DATA TO USE >>
- Opening Delimiter -

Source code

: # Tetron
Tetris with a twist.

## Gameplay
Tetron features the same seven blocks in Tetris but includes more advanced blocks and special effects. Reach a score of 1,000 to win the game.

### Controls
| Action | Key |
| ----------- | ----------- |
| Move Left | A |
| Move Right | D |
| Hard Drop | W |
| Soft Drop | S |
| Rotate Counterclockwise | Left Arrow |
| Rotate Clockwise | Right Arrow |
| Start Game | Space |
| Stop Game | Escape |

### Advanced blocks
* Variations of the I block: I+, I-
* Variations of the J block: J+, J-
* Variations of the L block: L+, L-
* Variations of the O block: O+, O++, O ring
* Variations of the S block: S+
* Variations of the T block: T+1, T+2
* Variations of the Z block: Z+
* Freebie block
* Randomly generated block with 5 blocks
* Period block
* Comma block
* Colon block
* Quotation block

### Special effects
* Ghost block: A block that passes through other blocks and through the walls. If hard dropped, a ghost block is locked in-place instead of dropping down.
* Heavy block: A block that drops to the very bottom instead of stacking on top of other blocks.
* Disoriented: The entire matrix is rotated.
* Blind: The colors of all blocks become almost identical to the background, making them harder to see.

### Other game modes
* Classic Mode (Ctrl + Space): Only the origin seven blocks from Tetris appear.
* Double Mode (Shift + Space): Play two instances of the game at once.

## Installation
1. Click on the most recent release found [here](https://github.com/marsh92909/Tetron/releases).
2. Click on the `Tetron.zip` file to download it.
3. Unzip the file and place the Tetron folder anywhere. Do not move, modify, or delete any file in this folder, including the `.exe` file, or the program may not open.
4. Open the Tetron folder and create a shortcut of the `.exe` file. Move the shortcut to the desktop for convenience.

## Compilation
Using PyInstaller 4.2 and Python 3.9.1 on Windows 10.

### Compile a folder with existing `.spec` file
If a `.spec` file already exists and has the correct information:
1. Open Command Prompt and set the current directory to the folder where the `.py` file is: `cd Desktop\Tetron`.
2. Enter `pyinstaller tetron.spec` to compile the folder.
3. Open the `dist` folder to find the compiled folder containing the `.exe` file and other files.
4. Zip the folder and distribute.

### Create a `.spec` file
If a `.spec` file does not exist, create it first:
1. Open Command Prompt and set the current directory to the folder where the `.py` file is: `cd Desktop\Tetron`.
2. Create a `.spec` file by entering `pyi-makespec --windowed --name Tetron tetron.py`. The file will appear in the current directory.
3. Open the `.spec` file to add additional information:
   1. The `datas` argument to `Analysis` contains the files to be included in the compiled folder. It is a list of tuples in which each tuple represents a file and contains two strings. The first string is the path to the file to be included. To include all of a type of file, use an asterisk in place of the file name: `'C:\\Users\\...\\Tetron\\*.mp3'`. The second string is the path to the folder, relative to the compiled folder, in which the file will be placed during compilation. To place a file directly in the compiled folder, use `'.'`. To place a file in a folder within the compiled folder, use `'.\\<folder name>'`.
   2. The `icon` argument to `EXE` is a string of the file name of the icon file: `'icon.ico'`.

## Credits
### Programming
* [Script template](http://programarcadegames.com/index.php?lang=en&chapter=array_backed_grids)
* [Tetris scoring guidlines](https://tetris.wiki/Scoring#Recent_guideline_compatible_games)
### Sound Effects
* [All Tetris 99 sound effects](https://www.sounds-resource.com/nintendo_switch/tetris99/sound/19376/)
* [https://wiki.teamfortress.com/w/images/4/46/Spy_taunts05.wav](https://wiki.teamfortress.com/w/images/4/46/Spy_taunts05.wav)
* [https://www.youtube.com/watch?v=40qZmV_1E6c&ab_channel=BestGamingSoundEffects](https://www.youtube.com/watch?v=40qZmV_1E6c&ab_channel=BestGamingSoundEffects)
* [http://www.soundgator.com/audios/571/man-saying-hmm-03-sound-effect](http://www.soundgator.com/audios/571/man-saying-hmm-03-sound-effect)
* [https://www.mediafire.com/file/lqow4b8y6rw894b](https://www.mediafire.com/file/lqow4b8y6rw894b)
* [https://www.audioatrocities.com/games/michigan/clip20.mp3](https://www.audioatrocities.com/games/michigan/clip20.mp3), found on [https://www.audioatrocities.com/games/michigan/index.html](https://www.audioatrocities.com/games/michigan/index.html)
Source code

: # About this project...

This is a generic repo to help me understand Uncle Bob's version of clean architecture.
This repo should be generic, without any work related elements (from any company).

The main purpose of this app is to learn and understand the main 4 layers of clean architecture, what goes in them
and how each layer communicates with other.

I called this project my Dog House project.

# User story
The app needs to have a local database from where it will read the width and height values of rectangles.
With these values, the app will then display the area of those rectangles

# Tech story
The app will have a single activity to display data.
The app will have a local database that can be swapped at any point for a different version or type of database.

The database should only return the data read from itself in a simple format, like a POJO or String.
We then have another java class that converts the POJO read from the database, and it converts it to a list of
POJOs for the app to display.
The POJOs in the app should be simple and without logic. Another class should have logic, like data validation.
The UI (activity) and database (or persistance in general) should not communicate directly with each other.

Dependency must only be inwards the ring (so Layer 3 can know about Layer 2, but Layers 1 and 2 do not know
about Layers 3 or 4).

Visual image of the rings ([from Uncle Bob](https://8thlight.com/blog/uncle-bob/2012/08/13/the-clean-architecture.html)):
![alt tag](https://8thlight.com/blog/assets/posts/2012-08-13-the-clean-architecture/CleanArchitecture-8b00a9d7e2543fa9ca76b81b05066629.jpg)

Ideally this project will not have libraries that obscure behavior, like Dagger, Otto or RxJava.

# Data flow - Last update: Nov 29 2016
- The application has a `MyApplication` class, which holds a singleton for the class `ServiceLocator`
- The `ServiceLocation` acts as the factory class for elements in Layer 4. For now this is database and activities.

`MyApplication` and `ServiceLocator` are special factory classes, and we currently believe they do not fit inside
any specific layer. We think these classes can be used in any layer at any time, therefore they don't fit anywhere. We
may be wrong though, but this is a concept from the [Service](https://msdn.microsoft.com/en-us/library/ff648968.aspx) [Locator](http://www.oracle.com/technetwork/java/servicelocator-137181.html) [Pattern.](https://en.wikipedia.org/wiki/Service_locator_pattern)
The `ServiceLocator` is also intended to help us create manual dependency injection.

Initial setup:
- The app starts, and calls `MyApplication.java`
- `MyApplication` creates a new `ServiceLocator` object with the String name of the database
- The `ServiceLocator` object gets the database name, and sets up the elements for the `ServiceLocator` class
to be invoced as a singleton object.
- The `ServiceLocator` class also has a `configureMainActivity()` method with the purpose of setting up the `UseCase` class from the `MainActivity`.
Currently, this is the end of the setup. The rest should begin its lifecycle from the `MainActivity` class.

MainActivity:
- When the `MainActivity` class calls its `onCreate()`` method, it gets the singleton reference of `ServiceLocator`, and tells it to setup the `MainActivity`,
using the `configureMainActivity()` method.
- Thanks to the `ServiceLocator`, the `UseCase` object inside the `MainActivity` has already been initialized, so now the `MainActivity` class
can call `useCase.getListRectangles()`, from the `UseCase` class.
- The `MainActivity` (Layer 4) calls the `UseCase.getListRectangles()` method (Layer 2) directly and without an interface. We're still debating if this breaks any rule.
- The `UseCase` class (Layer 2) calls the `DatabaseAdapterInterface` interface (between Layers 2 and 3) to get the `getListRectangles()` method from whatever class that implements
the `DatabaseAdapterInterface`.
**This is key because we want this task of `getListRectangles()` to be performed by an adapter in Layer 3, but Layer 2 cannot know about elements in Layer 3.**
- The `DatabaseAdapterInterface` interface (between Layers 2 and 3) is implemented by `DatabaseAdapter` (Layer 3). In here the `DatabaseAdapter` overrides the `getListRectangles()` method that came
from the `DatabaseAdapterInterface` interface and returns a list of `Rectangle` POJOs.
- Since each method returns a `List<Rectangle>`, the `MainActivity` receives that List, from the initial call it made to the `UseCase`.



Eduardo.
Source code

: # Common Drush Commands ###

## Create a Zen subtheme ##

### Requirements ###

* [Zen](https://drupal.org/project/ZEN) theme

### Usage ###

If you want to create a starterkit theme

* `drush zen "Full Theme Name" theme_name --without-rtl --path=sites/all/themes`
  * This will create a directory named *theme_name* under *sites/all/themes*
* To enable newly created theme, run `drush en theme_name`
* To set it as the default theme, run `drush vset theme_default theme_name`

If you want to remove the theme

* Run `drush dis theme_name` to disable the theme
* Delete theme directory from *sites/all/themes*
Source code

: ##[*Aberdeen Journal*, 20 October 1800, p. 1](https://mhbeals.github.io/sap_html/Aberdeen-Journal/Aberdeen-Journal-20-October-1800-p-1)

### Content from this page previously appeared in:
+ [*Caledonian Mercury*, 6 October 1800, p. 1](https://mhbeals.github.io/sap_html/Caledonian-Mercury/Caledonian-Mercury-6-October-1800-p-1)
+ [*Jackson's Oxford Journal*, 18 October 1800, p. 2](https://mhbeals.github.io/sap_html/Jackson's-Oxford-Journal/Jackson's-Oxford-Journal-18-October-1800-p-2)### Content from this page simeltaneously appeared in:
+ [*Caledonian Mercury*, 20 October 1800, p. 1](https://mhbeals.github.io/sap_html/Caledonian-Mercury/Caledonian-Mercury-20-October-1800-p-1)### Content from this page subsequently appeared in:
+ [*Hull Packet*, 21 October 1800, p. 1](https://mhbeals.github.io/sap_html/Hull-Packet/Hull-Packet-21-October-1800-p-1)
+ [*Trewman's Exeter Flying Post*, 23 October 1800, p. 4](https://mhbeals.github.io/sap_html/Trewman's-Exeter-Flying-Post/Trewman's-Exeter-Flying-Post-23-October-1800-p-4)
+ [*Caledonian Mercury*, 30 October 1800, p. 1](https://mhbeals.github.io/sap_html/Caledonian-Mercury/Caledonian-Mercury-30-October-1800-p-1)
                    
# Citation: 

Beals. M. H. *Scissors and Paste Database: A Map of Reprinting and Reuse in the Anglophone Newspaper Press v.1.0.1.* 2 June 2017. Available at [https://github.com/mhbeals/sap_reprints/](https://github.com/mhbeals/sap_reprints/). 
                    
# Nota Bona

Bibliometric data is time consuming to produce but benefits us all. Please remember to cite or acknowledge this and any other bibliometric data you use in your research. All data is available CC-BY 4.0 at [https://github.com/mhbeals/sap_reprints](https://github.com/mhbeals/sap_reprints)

- Closing Delimiter -

INSTRUCTIONS TO FOLLOW >>
Scan the lines above for "This repo should" and for "not fit inside". Repeat exactly the line holding each of them and every line in between.

EXERCISE OUTPUT >>
This repo should be generic, without any work related elements (from any company).

The main purpose of this app is to learn and understand the main 4 layers of clean architecture, what goes in them
and how each layer communicates with other.

I called this project my Dog House project.

# User story
The app needs to have a local database from where it will read the width and height values of rectangles.
With these values, the app will then display the area of those rectangles

# Tech story
The app will have a single activity to display data.
The app will have a local database that can be swapped at any point for a different version or type of database.

The database should only return the data read from itself in a simple format, like a POJO or String.
We then have another java class that converts the POJO read from the database, and it converts it to a list of
POJOs for the app to display.
The POJOs in the app should be simple and without logic. Another class should have logic, like data validation.
The UI (activity) and database (or persistance in general) should not communicate directly with each other.

Dependency must only be inwards the ring (so Layer 3 can know about Layer 2, but Layers 1 and 2 do not know
about Layers 3 or 4).

Visual image of the rings ([from Uncle Bob](https://8thlight.com/blog/uncle-bob/2012/08/13/the-clean-architecture.html)):
![alt tag](https://8thlight.com/blog/assets/posts/2012-08-13-the-clean-architecture/CleanArchitecture-8b00a9d7e2543fa9ca76b81b05066629.jpg)

Ideally this project will not have libraries that obscure behavior, like Dagger, Otto or RxJava.

# Data flow - Last update: Nov 29 2016
- The application has a `MyApplication` class, which holds a singleton for the class `ServiceLocator`
- The `ServiceLocation` acts as the factory class for elements in Layer 4. For now this is database and activities.

`MyApplication` and `ServiceLocator` are special factory classes, and we currently believe they do not fit inside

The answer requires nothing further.